**Task details**.
Your answer should hold all lines of the entries that include the word "chapter".

─── The data

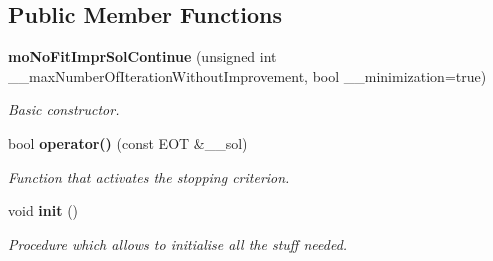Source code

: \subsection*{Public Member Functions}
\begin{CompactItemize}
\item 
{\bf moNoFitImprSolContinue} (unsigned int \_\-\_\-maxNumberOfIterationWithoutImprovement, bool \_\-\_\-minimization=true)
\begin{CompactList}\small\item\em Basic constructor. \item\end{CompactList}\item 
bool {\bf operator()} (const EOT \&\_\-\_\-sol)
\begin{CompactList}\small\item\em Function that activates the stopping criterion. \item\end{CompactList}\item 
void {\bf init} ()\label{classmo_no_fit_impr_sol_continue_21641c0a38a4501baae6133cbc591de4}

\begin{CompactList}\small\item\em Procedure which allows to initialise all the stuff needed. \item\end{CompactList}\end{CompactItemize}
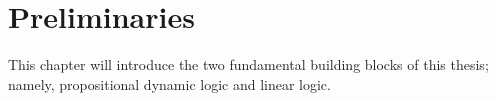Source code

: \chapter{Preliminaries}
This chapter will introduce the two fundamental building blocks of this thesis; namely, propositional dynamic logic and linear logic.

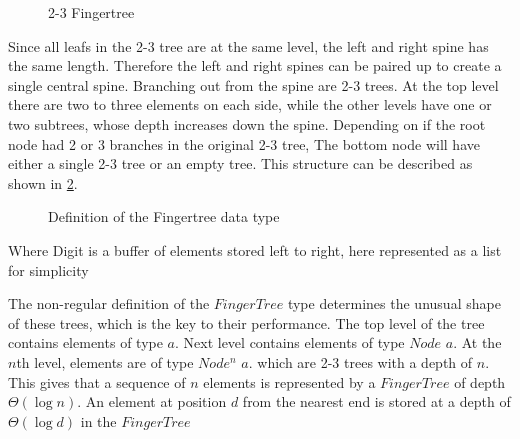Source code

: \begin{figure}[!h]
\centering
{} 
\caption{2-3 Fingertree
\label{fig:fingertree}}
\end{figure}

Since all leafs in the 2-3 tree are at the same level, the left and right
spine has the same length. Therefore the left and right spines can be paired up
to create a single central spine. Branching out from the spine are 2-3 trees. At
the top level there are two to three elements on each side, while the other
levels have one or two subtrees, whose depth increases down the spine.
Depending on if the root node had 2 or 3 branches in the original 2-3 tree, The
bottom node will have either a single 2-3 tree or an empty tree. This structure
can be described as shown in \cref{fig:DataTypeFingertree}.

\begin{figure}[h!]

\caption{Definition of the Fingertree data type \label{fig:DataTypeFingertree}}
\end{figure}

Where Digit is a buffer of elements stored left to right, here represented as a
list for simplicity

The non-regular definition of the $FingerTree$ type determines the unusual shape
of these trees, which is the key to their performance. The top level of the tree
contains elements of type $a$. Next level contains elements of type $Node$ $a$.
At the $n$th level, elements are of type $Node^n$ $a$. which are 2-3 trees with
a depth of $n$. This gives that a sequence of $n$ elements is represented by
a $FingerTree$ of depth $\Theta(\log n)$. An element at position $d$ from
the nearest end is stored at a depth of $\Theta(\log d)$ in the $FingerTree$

──────
─── The data

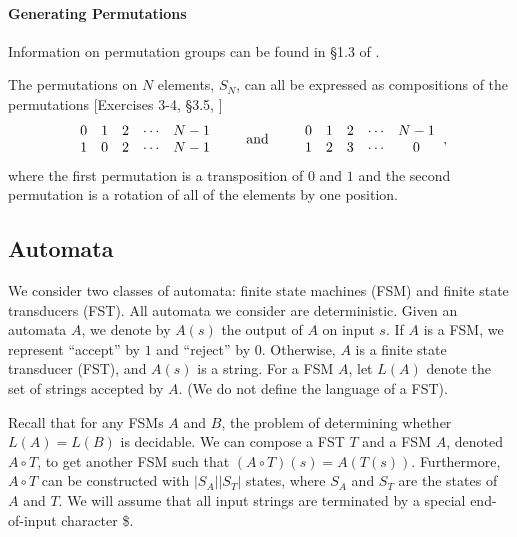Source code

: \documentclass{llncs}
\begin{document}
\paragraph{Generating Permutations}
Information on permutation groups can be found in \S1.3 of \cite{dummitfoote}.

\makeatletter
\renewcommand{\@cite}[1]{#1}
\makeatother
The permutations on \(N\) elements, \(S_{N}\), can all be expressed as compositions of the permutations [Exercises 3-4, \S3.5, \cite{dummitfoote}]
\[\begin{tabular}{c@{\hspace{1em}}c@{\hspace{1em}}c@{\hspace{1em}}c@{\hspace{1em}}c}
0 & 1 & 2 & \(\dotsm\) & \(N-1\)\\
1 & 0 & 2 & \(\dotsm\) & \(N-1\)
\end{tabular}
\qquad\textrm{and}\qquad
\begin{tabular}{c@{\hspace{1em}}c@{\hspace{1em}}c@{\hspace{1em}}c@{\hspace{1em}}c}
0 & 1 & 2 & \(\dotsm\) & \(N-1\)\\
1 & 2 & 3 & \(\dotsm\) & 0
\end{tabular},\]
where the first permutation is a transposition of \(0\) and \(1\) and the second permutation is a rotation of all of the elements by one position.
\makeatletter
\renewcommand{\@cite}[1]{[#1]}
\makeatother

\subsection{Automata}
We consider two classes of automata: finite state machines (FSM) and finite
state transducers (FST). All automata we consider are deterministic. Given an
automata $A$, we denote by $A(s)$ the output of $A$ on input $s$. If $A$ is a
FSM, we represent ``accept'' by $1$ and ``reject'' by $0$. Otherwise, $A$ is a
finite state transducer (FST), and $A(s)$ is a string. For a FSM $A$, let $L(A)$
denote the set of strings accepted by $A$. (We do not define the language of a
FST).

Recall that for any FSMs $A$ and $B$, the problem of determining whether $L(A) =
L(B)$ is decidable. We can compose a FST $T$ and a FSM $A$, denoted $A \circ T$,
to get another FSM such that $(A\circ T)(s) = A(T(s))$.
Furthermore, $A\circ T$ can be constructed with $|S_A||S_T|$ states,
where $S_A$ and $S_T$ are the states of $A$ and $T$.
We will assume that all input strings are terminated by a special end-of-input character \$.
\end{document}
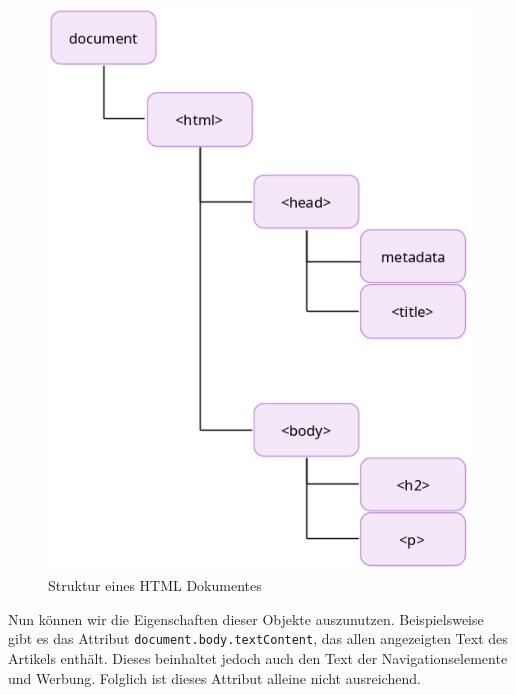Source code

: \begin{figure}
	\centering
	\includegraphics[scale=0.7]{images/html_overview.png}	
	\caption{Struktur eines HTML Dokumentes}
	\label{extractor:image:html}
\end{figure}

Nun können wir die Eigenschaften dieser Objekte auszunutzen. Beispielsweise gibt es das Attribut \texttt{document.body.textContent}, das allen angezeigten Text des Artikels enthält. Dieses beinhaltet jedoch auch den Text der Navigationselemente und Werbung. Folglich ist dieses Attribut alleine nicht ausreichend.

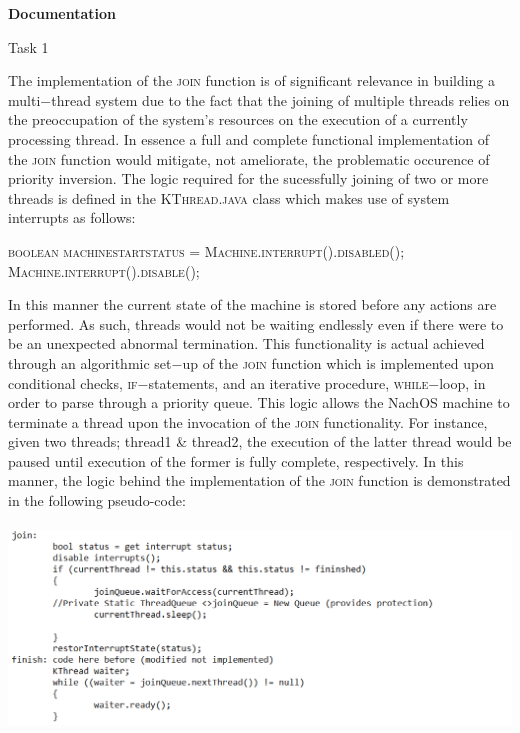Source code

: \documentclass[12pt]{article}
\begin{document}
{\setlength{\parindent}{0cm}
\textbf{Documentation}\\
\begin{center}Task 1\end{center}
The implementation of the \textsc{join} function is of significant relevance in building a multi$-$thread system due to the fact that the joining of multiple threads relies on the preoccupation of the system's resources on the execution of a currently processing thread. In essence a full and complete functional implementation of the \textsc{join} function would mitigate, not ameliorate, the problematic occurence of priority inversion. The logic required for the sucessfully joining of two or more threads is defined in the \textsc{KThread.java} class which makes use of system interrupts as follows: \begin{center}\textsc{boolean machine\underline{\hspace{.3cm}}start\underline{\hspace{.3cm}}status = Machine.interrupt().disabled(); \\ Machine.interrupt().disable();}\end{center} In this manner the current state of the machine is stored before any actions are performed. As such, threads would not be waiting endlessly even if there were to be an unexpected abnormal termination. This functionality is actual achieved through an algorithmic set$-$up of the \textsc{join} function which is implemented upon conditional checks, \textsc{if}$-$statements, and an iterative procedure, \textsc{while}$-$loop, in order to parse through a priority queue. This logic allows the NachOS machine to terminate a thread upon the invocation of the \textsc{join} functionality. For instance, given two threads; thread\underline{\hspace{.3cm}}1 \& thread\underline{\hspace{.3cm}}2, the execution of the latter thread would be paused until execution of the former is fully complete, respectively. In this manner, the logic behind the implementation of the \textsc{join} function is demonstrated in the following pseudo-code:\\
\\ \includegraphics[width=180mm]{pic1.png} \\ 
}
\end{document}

──────

**Result of the exercise**.
: \chapter{Preliminaries}
This chapter will introduce the two fundamental building blocks of this thesis; namely, propositional dynamic logic and linear logic.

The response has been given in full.